Duecento dollari per un cervello di bambino abortito: questo il prezzo pagato dall’Università dell’Indiana. Non è certo questa la notizia che vorremmo dare nella Giornata Mondiale dei Diritti del Bambino.
Siamo stati tra i primi a denunciare in Europa lo scandaloso e macabro commercio della Planned Parenthood Federation (PPF), colta in flagrante a vendere illegalmente gli organi dei bambini abortiti.
Abbiamo anche spiegato che il macabro commercio non serve alla ricerca.
Recentemente, l’ Indiana University ha candidamente ammesso di acquistare il cervello a quel prezzo e ha perfino citato in giudizio lo stato dell’Indiana, al fine di poter continuare a fare esperimenti utilizzando, appunto il cervello dei bambini abortiti.

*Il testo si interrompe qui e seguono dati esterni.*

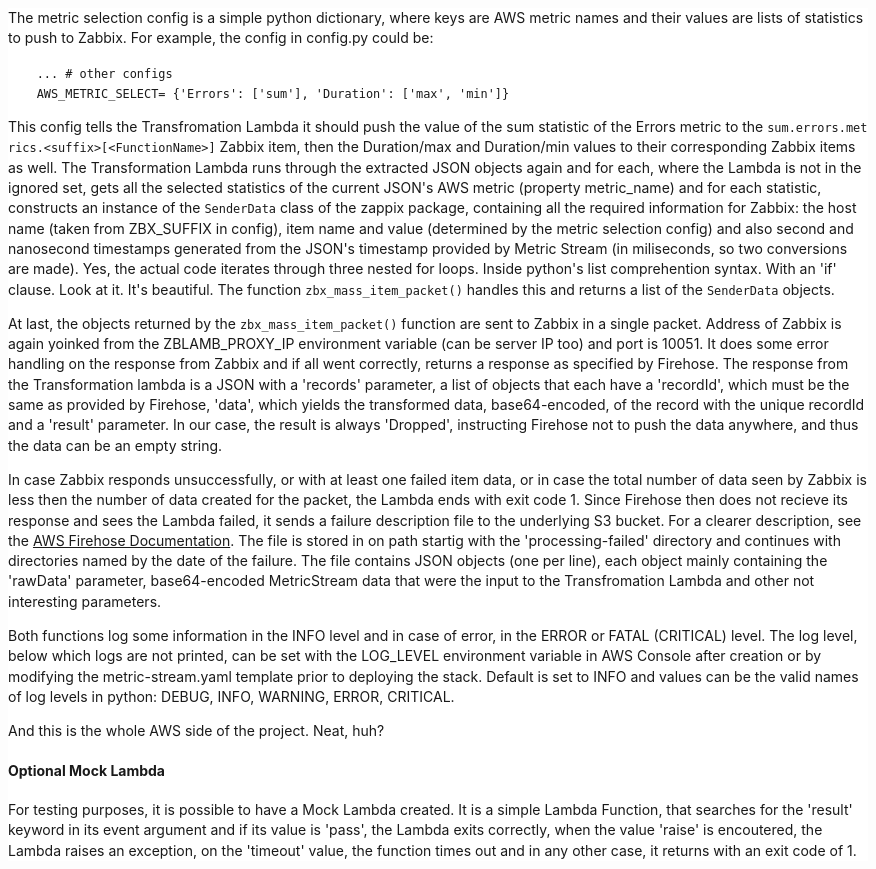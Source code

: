 The metric selection config is a simple python dictionary, where keys are AWS metric names and their values are lists of statistics to push to Zabbix. For example, the config in config.py could be:

        ... # other configs
        AWS_METRIC_SELECT= {'Errors': ['sum'], 'Duration': ['max', 'min']} 

This config tells the Transfromation Lambda it should push the value of the sum statistic of the Errors metric to the `sum.errors.metrics.<suffix>[<FunctionName>]` Zabbix item, then the Duration/max and Duration/min values to their corresponding Zabbix items as well. The Transformation Lambda runs through the extracted JSON objects again and for each, where the Lambda is not in the ignored set, gets all the selected statistics of the current JSON's AWS metric (property metric_name) and for each statistic, constructs an instance of the `SenderData` class of the zappix package, containing all the required information for Zabbix: the host name (taken from ZBX_SUFFIX in config), item name and value (determined by the metric selection config) and also second and nanosecond timestamps generated from the JSON's timestamp provided by Metric Stream (in miliseconds, so two conversions are made). Yes, the actual code iterates through three nested for loops. Inside python's list comprehention syntax. With an 'if' clause. Look at it. It's beautiful. The function `zbx_mass_item_packet()` handles this and returns a list of the `SenderData` objects.

At last, the objects returned by the `zbx_mass_item_packet()` function are sent to Zabbix in a single packet. Address of Zabbix is again yoinked from the ZBLAMB_PROXY_IP environment variable (can be server IP too) and port is 10051. It does some error handling on the response from Zabbix and if all went correctly, returns a response as specified by Firehose. The response from the Transformation lambda is a JSON with a 'records' parameter, a list of objects that each have a 'recordId', which must be the same as provided by Firehose, 'data', which yields the transformed data, base64-encoded, of the record with the unique recordId and a 'result' parameter. In our case, the result is always 'Dropped', instructing Firehose not to push the data anywhere, and thus the data can be an empty string. 

In case Zabbix responds unsuccessfully, or with at least one failed item data, or in case the total number of data seen by Zabbix is less then the number of data created for the packet, the Lambda ends with exit code 1. Since Firehose then does not recieve its response and sees the Lambda failed, it sends a failure description file to the underlying S3 bucket. For a clearer description, see the [AWS Firehose Documentation](https://docs.aws.amazon.com/firehose/latest/dev/data-transformation.html#data-transformation-failure-handling). The file is stored in on path startig with the 'processing-failed' directory and continues with directories named by the date of the failure. The file contains JSON objects (one per line), each object mainly containing the 'rawData' parameter, base64-encoded MetricStream data that were the input to the Transfromation Lambda and other not interesting parameters.

Both functions log some information in the INFO level and in case of error, in the ERROR or FATAL (CRITICAL) level. The log level, below which logs are not printed, can be set with the LOG_LEVEL environment variable in AWS Console after creation or by modifying the metric-stream.yaml template prior to deploying the stack. Default is set to INFO and values can be the valid names of log levels in python: DEBUG, INFO, WARNING, ERROR, CRITICAL.

And this is the whole AWS side of the project. Neat, huh?

#### Optional Mock Lambda
For testing purposes, it is possible to have a Mock Lambda created. It is a simple Lambda Function, that searches for the 'result' keyword in its event argument and if its value is 'pass', the Lambda exits correctly, when the value 'raise' is encoutered, the Lambda raises an exception, on the 'timeout' value, the function times out and in any other case, it returns with an exit code of 1.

Una nuova legge appena approvata nello Stato in questione, infatti, contribuirà a fermare questo macabro commercio: i corpi bambini abortiti dovranno essere cremati o sepolti.
I ricercatori dell’Indiana University, dal canto loro, sostengono che queste nuove misure mettono in pericolo la ricerca e soffocano la loro libertà accademica.
La controparte, invece, solleva anzitutto dubbi sul fatto che la madre abbia dato il consenso a usare il corpo del bambino per la ricerca. Inoltre, perché l’università ha pagato 200 dollari a campione? Sono stati dati alla madre? Certamente no. Anzi la clinica abortista è stata anche da lei profumatamente pagata...
Il dottor David Prentice, Vice Presidente e Direttore di Ricerca per il Charlotte Lozier Institute, ha rilevato che l’Indiana University non ha dato alcuna prova del fatto che le parti del corpo dei bambini abortiti servano alla ricerca. La denuncia è vaga e non circostanziata: non spiegano a cosa serva, per esempio, il cervello; non spiega quali studi si stanno facendo e con quali risultati, né spiega perché è necessario proprio il cervello di un bambino.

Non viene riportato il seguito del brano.